= Beginning of Section =

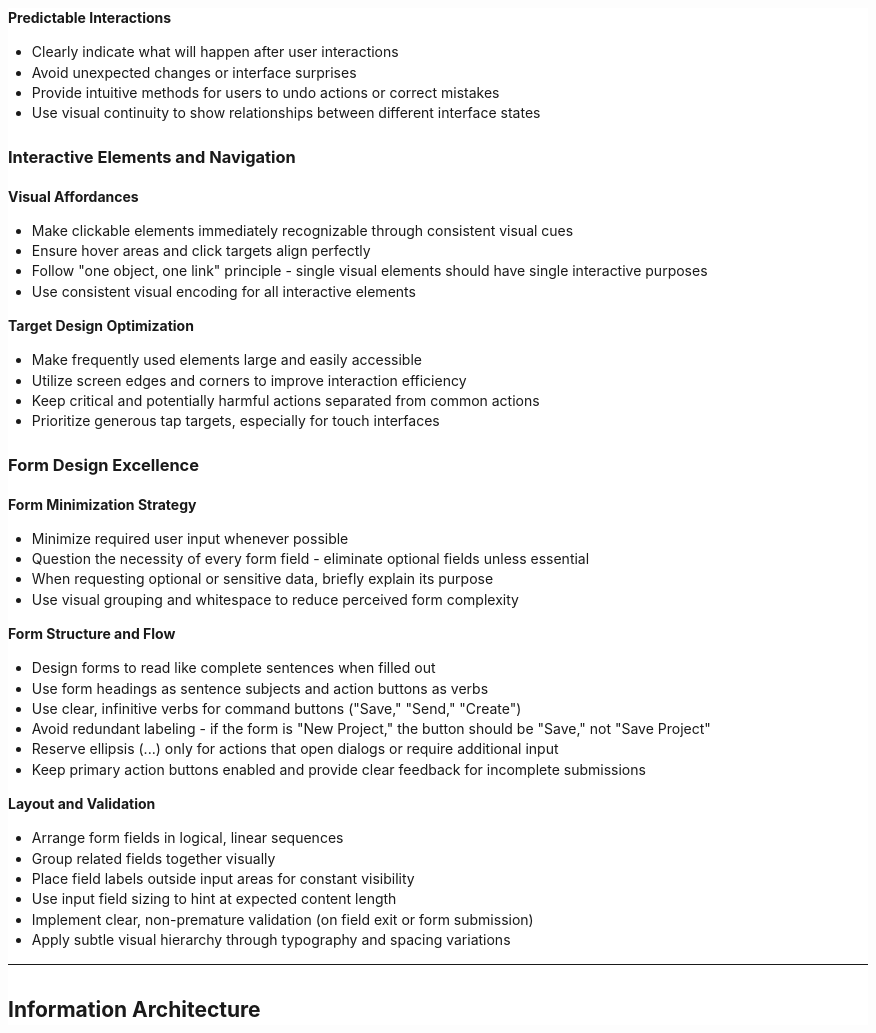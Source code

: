 **Predictable Interactions**

- Clearly indicate what will happen after user interactions
- Avoid unexpected changes or interface surprises
- Provide intuitive methods for users to undo actions or correct mistakes
- Use visual continuity to show relationships between different interface states

### Interactive Elements and Navigation

**Visual Affordances**

- Make clickable elements immediately recognizable through consistent visual cues
- Ensure hover areas and click targets align perfectly
- Follow "one object, one link" principle - single visual elements should have single interactive purposes
- Use consistent visual encoding for all interactive elements

**Target Design Optimization**

- Make frequently used elements large and easily accessible
- Utilize screen edges and corners to improve interaction efficiency
- Keep critical and potentially harmful actions separated from common actions
- Prioritize generous tap targets, especially for touch interfaces

### Form Design Excellence

**Form Minimization Strategy**

- Minimize required user input whenever possible
- Question the necessity of every form field - eliminate optional fields unless essential
- When requesting optional or sensitive data, briefly explain its purpose
- Use visual grouping and whitespace to reduce perceived form complexity

**Form Structure and Flow**

- Design forms to read like complete sentences when filled out
- Use form headings as sentence subjects and action buttons as verbs
- Use clear, infinitive verbs for command buttons ("Save," "Send," "Create")
- Avoid redundant labeling - if the form is "New Project," the button should be "Save," not "Save Project"
- Reserve ellipsis (...) only for actions that open dialogs or require additional input
- Keep primary action buttons enabled and provide clear feedback for incomplete submissions

**Layout and Validation**

- Arrange form fields in logical, linear sequences
- Group related fields together visually
- Place field labels outside input areas for constant visibility
- Use input field sizing to hint at expected content length
- Implement clear, non-premature validation (on field exit or form submission)
- Apply subtle visual hierarchy through typography and spacing variations

---

## Information Architecture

= End of Section =

EXERCISE GOAL:
Pictures aside, retype all of the entries word for word.

RESULT OF THE EXERCISE:
Source code

: **Predictable Interactions**

- Clearly indicate what will happen after user interactions
- Avoid unexpected changes or interface surprises
- Provide intuitive methods for users to undo actions or correct mistakes
- Use visual continuity to show relationships between different interface states

### Interactive Elements and Navigation

**Visual Affordances**

- Make clickable elements immediately recognizable through consistent visual cues
- Ensure hover areas and click targets align perfectly
- Follow "one object, one link" principle - single visual elements should have single interactive purposes
- Use consistent visual encoding for all interactive elements

**Target Design Optimization**

- Make frequently used elements large and easily accessible
- Utilize screen edges and corners to improve interaction efficiency
- Keep critical and potentially harmful actions separated from common actions
- Prioritize generous tap targets, especially for touch interfaces

### Form Design Excellence

**Form Minimization Strategy**

- Minimize required user input whenever possible
- Question the necessity of every form field - eliminate optional fields unless essential
- When requesting optional or sensitive data, briefly explain its purpose
- Use visual grouping and whitespace to reduce perceived form complexity

**Form Structure and Flow**

- Design forms to read like complete sentences when filled out
- Use form headings as sentence subjects and action buttons as verbs
- Use clear, infinitive verbs for command buttons ("Save," "Send," "Create")
- Avoid redundant labeling - if the form is "New Project," the button should be "Save," not "Save Project"
- Reserve ellipsis (...) only for actions that open dialogs or require additional input
- Keep primary action buttons enabled and provide clear feedback for incomplete submissions

**Layout and Validation**

- Arrange form fields in logical, linear sequences
- Group related fields together visually
- Place field labels outside input areas for constant visibility
- Use input field sizing to hint at expected content length
- Implement clear, non-premature validation (on field exit or form submission)
- Apply subtle visual hierarchy through typography and spacing variations

---

## Information Architecture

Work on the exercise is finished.